DATA SHOWN section start

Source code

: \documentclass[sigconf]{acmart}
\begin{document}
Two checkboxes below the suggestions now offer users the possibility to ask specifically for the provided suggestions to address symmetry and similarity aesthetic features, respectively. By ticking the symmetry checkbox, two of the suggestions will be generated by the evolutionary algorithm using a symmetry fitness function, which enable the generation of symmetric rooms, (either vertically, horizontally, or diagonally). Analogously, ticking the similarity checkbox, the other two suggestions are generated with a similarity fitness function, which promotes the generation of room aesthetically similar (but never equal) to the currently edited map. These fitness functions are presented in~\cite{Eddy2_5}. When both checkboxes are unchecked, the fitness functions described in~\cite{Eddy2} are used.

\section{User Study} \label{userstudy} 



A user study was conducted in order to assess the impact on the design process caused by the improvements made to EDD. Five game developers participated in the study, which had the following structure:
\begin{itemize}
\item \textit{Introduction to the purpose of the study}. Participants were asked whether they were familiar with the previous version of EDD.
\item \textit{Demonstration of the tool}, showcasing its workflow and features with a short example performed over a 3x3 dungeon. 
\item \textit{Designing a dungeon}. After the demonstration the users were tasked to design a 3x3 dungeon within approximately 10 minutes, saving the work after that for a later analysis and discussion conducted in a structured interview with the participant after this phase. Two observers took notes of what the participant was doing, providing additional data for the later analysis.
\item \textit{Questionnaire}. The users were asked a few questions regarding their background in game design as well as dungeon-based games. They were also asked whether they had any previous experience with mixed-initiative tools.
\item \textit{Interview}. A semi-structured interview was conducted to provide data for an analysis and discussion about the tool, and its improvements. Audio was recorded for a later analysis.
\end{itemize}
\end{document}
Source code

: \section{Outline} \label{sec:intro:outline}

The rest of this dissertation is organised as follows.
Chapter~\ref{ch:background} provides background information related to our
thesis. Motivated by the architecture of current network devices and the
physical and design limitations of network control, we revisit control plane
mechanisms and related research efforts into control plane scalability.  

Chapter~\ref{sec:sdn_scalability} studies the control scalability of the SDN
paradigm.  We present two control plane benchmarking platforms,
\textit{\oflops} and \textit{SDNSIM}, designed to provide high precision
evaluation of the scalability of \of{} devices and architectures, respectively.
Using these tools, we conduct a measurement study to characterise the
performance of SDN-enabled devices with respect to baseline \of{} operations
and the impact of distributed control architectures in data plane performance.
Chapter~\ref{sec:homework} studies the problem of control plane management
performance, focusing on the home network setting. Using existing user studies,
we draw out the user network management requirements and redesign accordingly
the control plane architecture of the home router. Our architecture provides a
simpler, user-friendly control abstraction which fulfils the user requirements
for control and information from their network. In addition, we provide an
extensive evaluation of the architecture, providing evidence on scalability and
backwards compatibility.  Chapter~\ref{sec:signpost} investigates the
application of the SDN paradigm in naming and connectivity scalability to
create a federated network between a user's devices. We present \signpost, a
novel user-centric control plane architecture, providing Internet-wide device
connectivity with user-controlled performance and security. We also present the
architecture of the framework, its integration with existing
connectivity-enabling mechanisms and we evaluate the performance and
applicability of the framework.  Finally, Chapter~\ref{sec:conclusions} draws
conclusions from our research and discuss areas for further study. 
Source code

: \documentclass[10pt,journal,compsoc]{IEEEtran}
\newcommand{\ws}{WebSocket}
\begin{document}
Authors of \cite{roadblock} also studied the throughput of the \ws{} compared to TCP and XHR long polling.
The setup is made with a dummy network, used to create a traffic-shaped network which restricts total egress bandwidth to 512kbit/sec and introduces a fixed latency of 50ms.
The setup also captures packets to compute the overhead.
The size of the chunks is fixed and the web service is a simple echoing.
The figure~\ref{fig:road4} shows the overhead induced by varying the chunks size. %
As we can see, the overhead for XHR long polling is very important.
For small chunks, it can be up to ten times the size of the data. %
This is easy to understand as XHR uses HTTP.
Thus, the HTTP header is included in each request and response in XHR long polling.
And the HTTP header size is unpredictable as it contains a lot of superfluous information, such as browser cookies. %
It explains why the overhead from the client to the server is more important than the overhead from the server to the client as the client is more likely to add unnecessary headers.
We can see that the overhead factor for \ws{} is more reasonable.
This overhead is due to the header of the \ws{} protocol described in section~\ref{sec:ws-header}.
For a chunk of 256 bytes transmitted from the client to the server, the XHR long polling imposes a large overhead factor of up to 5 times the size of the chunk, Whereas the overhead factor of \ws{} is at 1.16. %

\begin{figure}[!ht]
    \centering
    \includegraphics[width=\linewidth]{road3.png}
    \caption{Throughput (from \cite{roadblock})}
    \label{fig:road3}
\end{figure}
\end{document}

DATA SHOWN section end

PROBLEM TO WORK ON:
Above are the records. Identify each line that contains the word "label".

WRITTEN REPLY:
\section{User Study} \label{userstudy} 
: \section{Outline} \label{sec:intro:outline}
    \label{fig:road3}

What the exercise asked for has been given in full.